Power corrupts leaders, or in this case, should we say power exposes leaders. Being in a position of power only accentuates your pre-existing traits and biases. In his last address to the nation, PM Oli was more interested in refuting what was being reported about him in the media than addressing the problems facing the country in the wake of the COVID-19. His disdain for criticism aimed at his government, and him in particular, shows his undemocratic DNA. If a leader openly shows such traits of intolerance, it only makes him appear clumsy, distracted, and insecure.
This brings me back to my point about accurate information, and how it can be used to control the narrative. The way PM Oli has conducted himself during this pandemic shows that he is on a path of self-destruction. Instead of taking corrective measures, he has resorted to openly allow corrupt practices and cronyism to continue while the nation is on a virtual standstill.
Nepal is not privy to self-serving leaders. Many thought leaders continue to warn us about selfish leaders who use disasters as an opportunity to seize more control. Russia’s Vladimir Putin consolidated more power after a school siege by terrorists in Beslan.

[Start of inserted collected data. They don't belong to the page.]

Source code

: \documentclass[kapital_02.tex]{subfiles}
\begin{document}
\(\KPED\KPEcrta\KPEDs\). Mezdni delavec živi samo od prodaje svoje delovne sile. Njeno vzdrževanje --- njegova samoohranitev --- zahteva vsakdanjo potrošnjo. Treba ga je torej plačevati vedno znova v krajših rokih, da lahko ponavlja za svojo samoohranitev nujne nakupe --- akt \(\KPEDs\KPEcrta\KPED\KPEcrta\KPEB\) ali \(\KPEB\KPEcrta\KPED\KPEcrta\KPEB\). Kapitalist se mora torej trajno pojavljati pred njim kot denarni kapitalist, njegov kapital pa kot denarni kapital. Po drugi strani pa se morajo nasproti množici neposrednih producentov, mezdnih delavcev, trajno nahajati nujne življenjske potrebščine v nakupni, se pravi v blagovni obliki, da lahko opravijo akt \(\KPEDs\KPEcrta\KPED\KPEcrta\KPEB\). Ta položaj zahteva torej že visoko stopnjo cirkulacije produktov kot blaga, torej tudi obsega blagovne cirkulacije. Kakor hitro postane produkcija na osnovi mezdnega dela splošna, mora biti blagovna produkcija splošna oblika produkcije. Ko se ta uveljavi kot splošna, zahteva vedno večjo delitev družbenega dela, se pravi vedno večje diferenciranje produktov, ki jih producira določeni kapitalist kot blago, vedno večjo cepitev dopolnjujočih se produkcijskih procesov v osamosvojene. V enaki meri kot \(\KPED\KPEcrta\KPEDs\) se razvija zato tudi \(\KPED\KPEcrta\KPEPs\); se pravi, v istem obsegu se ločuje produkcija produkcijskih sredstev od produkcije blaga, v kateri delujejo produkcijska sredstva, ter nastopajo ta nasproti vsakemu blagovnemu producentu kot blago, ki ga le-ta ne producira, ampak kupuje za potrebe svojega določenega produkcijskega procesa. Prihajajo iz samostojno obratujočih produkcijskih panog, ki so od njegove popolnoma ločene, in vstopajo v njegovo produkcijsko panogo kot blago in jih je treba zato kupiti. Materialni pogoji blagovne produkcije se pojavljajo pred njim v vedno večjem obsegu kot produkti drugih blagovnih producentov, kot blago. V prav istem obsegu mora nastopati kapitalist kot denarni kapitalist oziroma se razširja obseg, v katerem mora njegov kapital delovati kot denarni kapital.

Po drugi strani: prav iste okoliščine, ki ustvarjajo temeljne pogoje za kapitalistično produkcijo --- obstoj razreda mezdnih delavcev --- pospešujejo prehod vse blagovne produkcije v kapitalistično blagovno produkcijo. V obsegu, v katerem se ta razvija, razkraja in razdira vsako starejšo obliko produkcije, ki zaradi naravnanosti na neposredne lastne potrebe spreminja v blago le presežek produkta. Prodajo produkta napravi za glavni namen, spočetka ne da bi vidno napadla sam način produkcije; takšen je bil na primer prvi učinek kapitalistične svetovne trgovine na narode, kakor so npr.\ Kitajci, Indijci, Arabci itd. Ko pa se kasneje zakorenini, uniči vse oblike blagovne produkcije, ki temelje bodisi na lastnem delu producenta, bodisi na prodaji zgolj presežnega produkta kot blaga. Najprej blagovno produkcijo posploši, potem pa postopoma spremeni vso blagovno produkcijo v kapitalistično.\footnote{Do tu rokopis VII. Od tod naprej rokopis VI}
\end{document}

Turkey’s president imposed a state of emergency after a failed coup in 2016. Or a “coronavirus law” in Hungary gave absolute power to its president.
When our politicians cite other country’s examples and get inspired to validate their self serving notion, they often choose to ignore that we are a democratic republic. And unlike other mature democracies, we struggle with checks and balances.
I feel embarrassed to remind our nation’s leaders that Nepal is not anybody’s private company to run political experiments. The decisions they take, based on whims and fancies, cost lives and livelihoods. We face many uncertainties, be it our healthcare system or our preparedness for pandemics, our economic system and its ability to recover from the recession that may follow, or our educational system with millions of children losing precious months of school. But all that leaders care about is who called some a Bhasmasur on a national radio.
We gave him a two-thirds majority, and the only thing we are getting in return is a series of ‘waves’.